One explanation is that following SOX the number of restatements has dwindled. To be sure that is true. There are, however, still restatements with a significant number issuers restating and revising their financial statements, according to a report prepared by Audit Analytics titled “2015 Financial Statements: A Fifteen Year Comparison” (here).
Restatements come in two types. One is where the issuer has to disclose in a Form 8-K that the past financial statements can no longer be relied on but will be reissued at some point in the future, according to the Report. A second does not require disclosure in a Form 8-K or the reissuance of the firm’s historical financial statements because it is a revision.
The high water mark for restatements in recent years was 2006 when there were 1851. Since that date the number of restatements has declined to 737 in 2015. That is more than in the year prior to the passage of SOX when there were 625 restatements and the 700 in the year the Act was passed but below the 788 in 2003. From that year forward the number increased until the high point in 2006 after which there has generally been a decline.
The numbers and the trends differ, however, if they are broken out to show the trend in reissuances vs. revisions. For the former the numbers generally decline over the period 2008 to 2015. In 2008 there were 433 reissuances – that is, situations where disclosure that the historical financial statements could no longer be relied on was required. By 2015 that number had dropped to 161. The trend for revisions is the opposite. In 2008 there were 448 revisions (just over half of the total number of restatements). By 2015 the number had increased to 516 (over three quarters of the restatements). The numbers between 2008 and 2015 generally increases overall but not each year while the percentage of revisions as a function of the total number of restatements increased every year, according to tables in the Report.

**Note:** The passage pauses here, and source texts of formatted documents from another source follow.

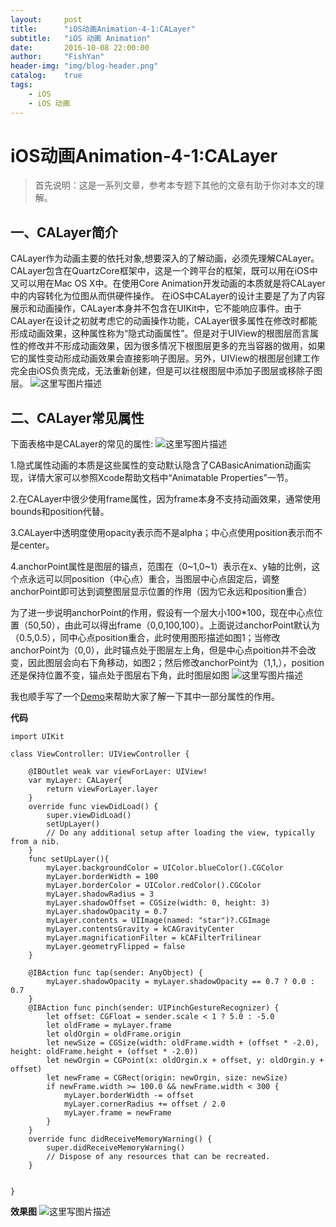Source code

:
 ```yaml
---
layout:     post
title:      "iOS动画Animation-4-1:CALayer"
subtitle:   "iOS 动画 Animation"
date:       2016-10-08 22:00:00
author:     "FishYan"
header-img: "img/blog-header.png" 
catalog:    true
tags:
    - iOS
    - iOS 动画
---
```


# iOS动画Animation-4-1:CALayer

>首先说明：这是一系列文章，参考本专题下其他的文章有助于你对本文的理解。
##   一、CALayer简介
CALayer作为动画主要的依托对象,想要深入的了解动画，必须先理解CALayer。CALayer包含在QuartzCore框架中，这是一个跨平台的框架，既可以用在iOS中又可以用在Mac OS X中。在使用Core Animation开发动画的本质就是将CALayer中的内容转化为位图从而供硬件操作。
在iOS中CALayer的设计主要是了为了内容展示和动画操作，CALayer本身并不包含在UIKit中，它不能响应事件。由于CALayer在设计之初就考虑它的动画操作功能，CALayer很多属性在修改时都能形成动画效果，这种属性称为“隐式动画属性”。但是对于UIView的根图层而言属性的修改并不形成动画效果，因为很多情况下根图层更多的充当容器的做用，如果它的属性变动形成动画效果会直接影响子图层。另外，UIView的根图层创建工作完全由iOS负责完成，无法重新创建，但是可以往根图层中添加子图层或移除子图层。
![这里写图片描述](http://img.blog.csdn.net/20160321144845060)

##   二、CALayer常见属性
下面表格中是CALayer的常见的属性:
![这里写图片描述](http://img.blog.csdn.net/20160321145025170)

1.隐式属性动画的本质是这些属性的变动默认隐含了CABasicAnimation动画实现，详情大家可以参照Xcode帮助文档中“Animatable Properties”一节。

2.在CALayer中很少使用frame属性，因为frame本身不支持动画效果，通常使用bounds和position代替。

3.CALayer中透明度使用opacity表示而不是alpha；中心点使用position表示而不是center。

4.anchorPoint属性是图层的锚点，范围在（0~1,0~1）表示在x、y轴的比例，这个点永远可以同position（中心点）重合，当图层中心点固定后，调整anchorPoint即可达到调整图层显示位置的作用（因为它永远和position重合）

为了进一步说明anchorPoint的作用，假设有一个层大小100*100，现在中心点位置（50,50），由此可以得出frame（0,0,100,100）。上面说过anchorPoint默认为（0.5,0.5），同中心点position重合，此时使用图形描述如图1；当修改anchorPoint为（0,0），此时锚点处于图层左上角，但是中心点poition并不会改变，因此图层会向右下角移动，如图2；然后修改anchorPoint为（1,1,），position还是保持位置不变，锚点处于图层右下角，此时图层如图
![这里写图片描述](http://img.blog.csdn.net/20160321150037987)

我也顺手写了一个[Demo](https://github.com/fish-yan/CALayer)来帮助大家了解一下其中一部分属性的作用。

**代码**
```objc
import UIKit

class ViewController: UIViewController {

    @IBOutlet weak var viewForLayer: UIView!
    var myLayer: CALayer{
        return viewForLayer.layer
    }
    override func viewDidLoad() {
        super.viewDidLoad()
        setUpLayer()
        // Do any additional setup after loading the view, typically from a nib.
    }
    func setUpLayer(){
        myLayer.backgroundColor = UIColor.blueColor().CGColor
        myLayer.borderWidth = 100
        myLayer.borderColor = UIColor.redColor().CGColor
        myLayer.shadowRadius = 3
        myLayer.shadowOffset = CGSize(width: 0, height: 3)
        myLayer.shadowOpacity = 0.7
        myLayer.contents = UIImage(named: "star")?.CGImage
        myLayer.contentsGravity = kCAGravityCenter
        myLayer.magnificationFilter = kCAFilterTrilinear
        myLayer.geometryFlipped = false
    }

    @IBAction func tap(sender: AnyObject) {
        myLayer.shadowOpacity = myLayer.shadowOpacity == 0.7 ? 0.0 : 0.7
    }
    @IBAction func pinch(sender: UIPinchGestureRecognizer) {
        let offset: CGFloat = sender.scale < 1 ? 5.0 : -5.0
        let oldFrame = myLayer.frame
        let oldOrgin = oldFrame.origin
        let newSize = CGSize(width: oldFrame.width + (offset * -2.0), height: oldFrame.height + (offset * -2.0))
        let newOrgin = CGPoint(x: oldOrgin.x + offset, y: oldOrgin.y + offset)
        let newFrame = CGRect(origin: newOrgin, size: newSize)
        if newFrame.width >= 100.0 && newFrame.width < 300 {
            myLayer.borderWidth -= offset
            myLayer.cornerRadius += offset / 2.0
            myLayer.frame = newFrame
        }
    }
    override func didReceiveMemoryWarning() {
        super.didReceiveMemoryWarning()
        // Dispose of any resources that can be recreated.
    }


}
```

**效果图**
![这里写图片描述](http://img.blog.csdn.net/20160321150559153)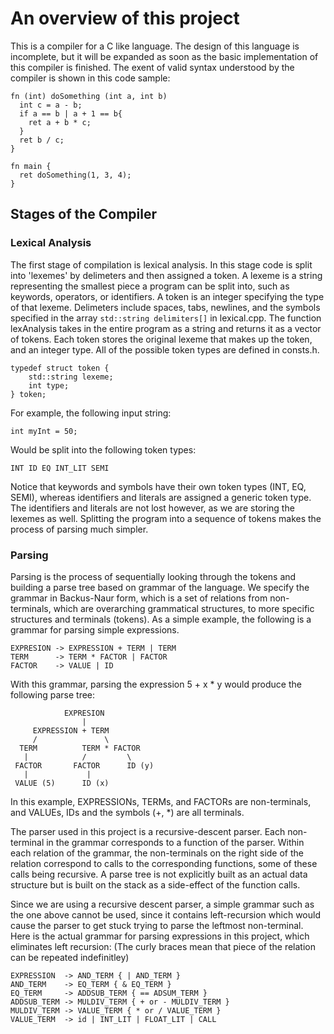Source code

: # An overview of this project

This is a compiler for a C like language.
The design of this language is incomplete, but it will be expanded as soon as the basic implementation of this compiler is finished.
The exent of valid syntax understood by the compiler is shown in this code sample:
```
fn (int) doSomething (int a, int b)
  int c = a - b;
  if a == b | a + 1 == b{
    ret a + b * c;
  }
  ret b / c;
}

fn main {
  ret doSomething(1, 3, 4);
}
```
## Stages of the Compiler

### Lexical Analysis

The first stage of compilation is lexical analysis. In this stage code is split into 'lexemes' by delimeters and then assigned a token. A lexeme is a string representing the smallest piece a program can be split into, such as keywords, operators, or identifiers. A token is an integer specifying the type of that lexeme. Delimeters include spaces, tabs, newlines, and the symbols specified in the array ```std::string delimiters[]``` in lexical.cpp. The function lexAnalysis takes in the entire program as a string and returns it as a vector of tokens. Each token stores the original lexeme that makes up the token, and an integer type. All of the possible token types are defined in consts.h.
```
typedef struct token {
    std::string lexeme;
    int type;
} token;
```
For example, the following input string:
```
int myInt = 50;
```
Would be split into the following token types:
```
INT ID EQ INT_LIT SEMI
```
Notice that keywords and symbols have their own token types (INT, EQ, SEMI), whereas identifiers and literals are assigned a generic token type. The identifiers and literals are not lost however, as we are storing the lexemes as well.
Splitting the program into a sequence of tokens makes the process of parsing much simpler.

### Parsing

Parsing is the process of sequentially looking through the tokens and building a parse tree based on grammar of the language.
We specify the grammar in Backus-Naur form, which is a set of relations from non-terminals, which are overarching grammatical structures, to more specific structures and terminals (tokens).
As a simple example, the following is a grammar for parsing simple expressions.
```
EXPRESION -> EXPRESSION + TERM | TERM
TERM      -> TERM * FACTOR | FACTOR
FACTOR    -> VALUE | ID
```
With this grammar, parsing the expression 5 + x * y would produce the following parse tree:
```
            EXPRESION
                |
     EXPRESSION + TERM  
     /               \               
  TERM          TERM * FACTOR         
   |            /         \
 FACTOR       FACTOR      ID (y)
   |             |
 VALUE (5)      ID (x)
```
In this example, EXPRESSIONs, TERMs, and FACTORs are non-terminals, and VALUEs, IDs and the symbols (+, \*) are all terminals.

The parser used in this project is a recursive-descent parser. Each non-terminal in the grammar corresponds to a function of the parser. Within each relation of the grammar, the non-terminals on the right side of the relation correspond to calls to the corresponding functions, some of these calls being recursive. A parse tree is not explicitly built as an actual data structure but is built on the stack as a side-effect of the function calls. 

Since we are using a recursive descent parser, a simple grammar such as the one above cannot be used, since it contains left-recursion which would cause the parser to get stuck trying to parse the leftmost non-terminal.
Here is the actual grammar for parsing expressions in this project, which eliminates left recursion:
(The curly braces mean that piece of the relation can be repeated indefinitley)
```
EXPRESSION  -> AND_TERM { | AND_TERM }
AND_TERM    -> EQ_TERM { & EQ_TERM }
EQ_TERM     -> ADDSUB_TERM { == ADSUM_TERM }
ADDSUB_TERM -> MULDIV_TERM { + or - MULDIV_TERM }
MULDIV_TERM -> VALUE_TERM { * or / VALUE_TERM }
VALUE_TERM  -> id | INT_LIT | FLOAT_LIT | CALL
```
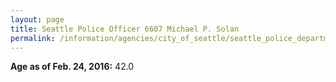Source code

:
 ```yaml
---
layout: page
title: Seattle Police Officer 6607 Michael P. Solan
permalink: /information/agencies/city_of_seattle/seattle_police_department/copbook/6607/
---
```


**Age as of Feb. 24, 2016:** 42.0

While restatements can involve a variety of issues, the average income adjustment for companies listed on the three U.S. exchanges has ranged from a low of about $3.1 million in 2014 to a high of just under $13 million in 2011 and about $5.2 million in 2015. At the same time a significant number of restatements do not have an impact on the income statement. In 2007, for example, over 39.4% of the restatements had no impact on the income statement. In 2014 that percentage reached a high for the period of 60% before dropping to just over 55% the next year.
Other restatements have involved significant dollar amounts for particular issuers. For example, in 2002 the restatement for Tyco International, Ltd, had a negative impact on net income of $4,512,700,000. Two years later the restatement for Federal National Mortgage Association Fannie Mae had a negative impact of $6,335,000,000. In 2005 the restatement for AIG had a negative impact of $5,193,000,00, in 2011 for China Unicom Ltd. it was $1,556,743, in 2013 for Quicksilver Reserves, Inc., it was $1,419,888,000 and in 2015 for Alphabet (parent of Google) it was $711,000,000.